Broutilles paraissant le crésudi

Le Tartuffe - Molière/Benoît Lambert - Théâtre de la Croix-Rousse

Publié le 13 Mars 2016 par Baronne Samedi in Art et spectacles, Théâtre, Théâtre de la Croix-Rousse

Le Tartuffe est un bijou dont la charge n'est pas tant un brûlot anti-religion qu'une étude de caractères dont les dialogues mordants, s'ils sont très drôles, recèlent une profonde réflexion.

Voici Orgon, un homme riche et influent, confronté à Tartuffe, qui l'impressionne par sa dévotion.
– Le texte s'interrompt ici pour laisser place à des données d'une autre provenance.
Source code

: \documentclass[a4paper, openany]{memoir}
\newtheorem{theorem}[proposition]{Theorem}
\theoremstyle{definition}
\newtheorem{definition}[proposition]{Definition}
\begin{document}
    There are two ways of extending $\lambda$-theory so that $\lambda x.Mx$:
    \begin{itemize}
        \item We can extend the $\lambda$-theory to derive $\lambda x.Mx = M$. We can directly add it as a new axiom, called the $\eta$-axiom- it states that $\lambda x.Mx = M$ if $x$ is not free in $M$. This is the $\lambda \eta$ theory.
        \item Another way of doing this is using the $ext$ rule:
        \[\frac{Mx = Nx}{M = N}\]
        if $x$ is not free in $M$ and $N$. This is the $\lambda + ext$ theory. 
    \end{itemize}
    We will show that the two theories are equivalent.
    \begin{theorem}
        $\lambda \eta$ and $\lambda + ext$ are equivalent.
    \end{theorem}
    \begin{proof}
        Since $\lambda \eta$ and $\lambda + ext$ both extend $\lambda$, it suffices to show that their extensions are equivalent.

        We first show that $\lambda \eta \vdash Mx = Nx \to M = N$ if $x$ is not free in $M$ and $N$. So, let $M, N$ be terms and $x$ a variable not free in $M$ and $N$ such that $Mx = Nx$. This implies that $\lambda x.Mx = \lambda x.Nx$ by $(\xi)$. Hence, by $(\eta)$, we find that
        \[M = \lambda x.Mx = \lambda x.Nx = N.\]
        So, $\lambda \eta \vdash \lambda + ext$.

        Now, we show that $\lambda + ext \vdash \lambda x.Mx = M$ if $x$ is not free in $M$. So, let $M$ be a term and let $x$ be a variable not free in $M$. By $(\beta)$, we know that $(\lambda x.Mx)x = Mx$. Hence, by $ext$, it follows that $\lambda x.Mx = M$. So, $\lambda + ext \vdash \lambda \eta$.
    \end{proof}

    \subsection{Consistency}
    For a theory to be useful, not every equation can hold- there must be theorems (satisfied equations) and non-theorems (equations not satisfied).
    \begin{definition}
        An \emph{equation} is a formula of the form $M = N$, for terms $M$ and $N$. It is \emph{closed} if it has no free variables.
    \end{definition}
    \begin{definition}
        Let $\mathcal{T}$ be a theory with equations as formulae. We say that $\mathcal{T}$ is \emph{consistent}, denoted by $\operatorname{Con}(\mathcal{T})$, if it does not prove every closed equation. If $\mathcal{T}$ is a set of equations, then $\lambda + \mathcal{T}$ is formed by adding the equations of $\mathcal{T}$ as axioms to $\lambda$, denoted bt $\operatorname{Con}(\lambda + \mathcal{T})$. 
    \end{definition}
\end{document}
Subjugué, il finit par l'installer chez lui, ouvrant ainsi sa porte à un escroc qui en veut à sa fortune et voudrait bien culbuter sa femme.

On pourrait plaindre le bourgeois s'il n'était lui-même un de "Ces gens qui par une âme à l'intérêt soumise, font de dévotion métier et marchandise".... C'est un égoïste sans estime pour sa  famille, que sa fille qualifie de "père absolu" et qui déclare volontiers "Faire enrager le monde est ma plus grande joie"
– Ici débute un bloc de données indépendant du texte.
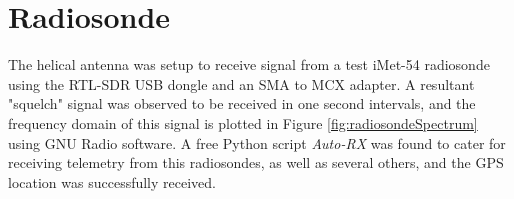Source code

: \graphicspath{{./figures}}

\section{Radiosonde}

The helical antenna was setup to receive signal from a test iMet-54 radiosonde using the RTL-SDR USB dongle and an SMA to MCX adapter. A resultant "squelch" signal was observed to be received in one second intervals, and the frequency domain of this signal is plotted in Figure \ref{fig:radiosondeSpectrum} using GNU Radio software. A free Python script \textit{Auto-RX} was found to cater for receiving telemetry from this radiosondes, as well as several others, and the GPS location was successfully received.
On peut dire qu'Orgon s'est offert Tartuffe pour être pieux par procuration, et l'éblouissante interprétation qu'en fait Marc Berman est parfaite dans ce sens,

Orgon s'est trouvé un miroir embellissant dont aucune critique ne saurait le détourner car il lui donne le droit d'être confortablement indifférent à autrui. 

C'est flagrant à la scène V de l'acte I. Benoît Lambert le met en scène dînant seul, servi par Dorine qui essaie, désespérément de l'intéresser à la vie de la maison. A chacun des exposés, il n'a qu'une réponse : "Et Tartuffe ?" 
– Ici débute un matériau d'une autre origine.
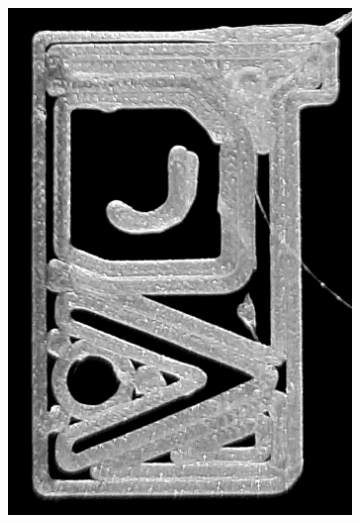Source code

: \begin{figure}
\centering
\setlength{\figheight}{.38\columnwidth}
\setlength{\figheightTwo}{.47\columnwidth}
\setlength{\figwidth}{0.32\columnwidth}
\begin{subfigure}{\figwidth}\centering
\includegraphics[height=\figheightTwo]{sources/applications/gMAT_naive.png}

\end{subfigure}
\end{figure}
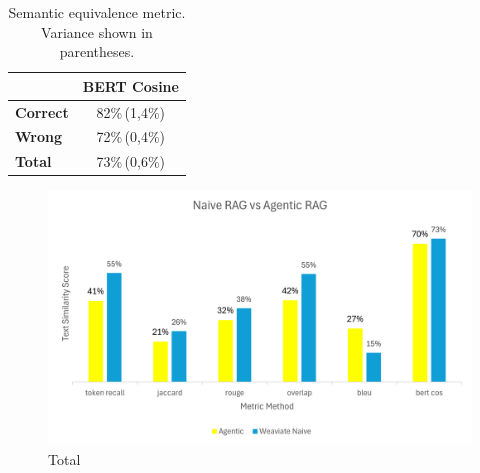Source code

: \begin{table}[h]
\centering
\begin{tabular}{lc}
\hline
 & BERT Cosine \\
\hline
\textbf{Correct} & 82\%\,(1,4\%) \\
\textbf{Wrong}   & 72\%\,(0,4\%) \\
\textbf{Total}   & 73\%\,(0,6\%) \\
\hline
\end{tabular}
\caption{Semantic equivalence metric. Variance shown in parentheses.}
\end{table}

%

\begin{figure}
    \centering
    \includegraphics[width=0.75\linewidth]{Naive Rag vs Agentic Rag.png}
    \caption{Total}
    \label{fig:placeholder}
\end{figure}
La servante est incarnée avec truculence et conviction par Martine Schambacher qui fait passer beaucoup d'émotions et se paie le luxe de modifier judicieusement une des répliques...

Le contraste est tel qu'on reconnaît chez Orgon le signe que Tartuffe, qu'on n'a pas encore vu, applique sur lui une méthode que les sectes emploient encore : "Oui, je deviens tout autre avec son entretien, Il m'enseigne à n'avoir affection pour rien ; De toutes amitiés il détache mon âme ; Et je verrais mourir frère, enfants, mère, et femme, Que je m'en soucierais autant que de cela.".

Photo de Vincent Arbelet

Photo de Vincent Arbelet

Le metteur en scène souligne d'ailleurs  "On retrouve dans Tartuffe une question qui traverse toute l’œuvre de  Molière [...]  celle de l’homme en proie à une passion singulière qui finit par le rendre ridicule aux yeux du monde. Orgon, Alceste, Arnolphe, Harpagon, Argan, Monsieur Jourdain... tous sont animés par une idée fixe, presque un délire [...] ".

Photo de Vincent Arbelet

Photo de Vincent Arbelet

Pour expliquer que Tartuffe soit objet d'une telle passion, il faut un comédien solide et Emmanuel Vérité relève brillamment le défi. Dans son tête à tête avec Dorine, il dégaine le fameux mouchoir avec allant et ce n'est pas le seul sommet.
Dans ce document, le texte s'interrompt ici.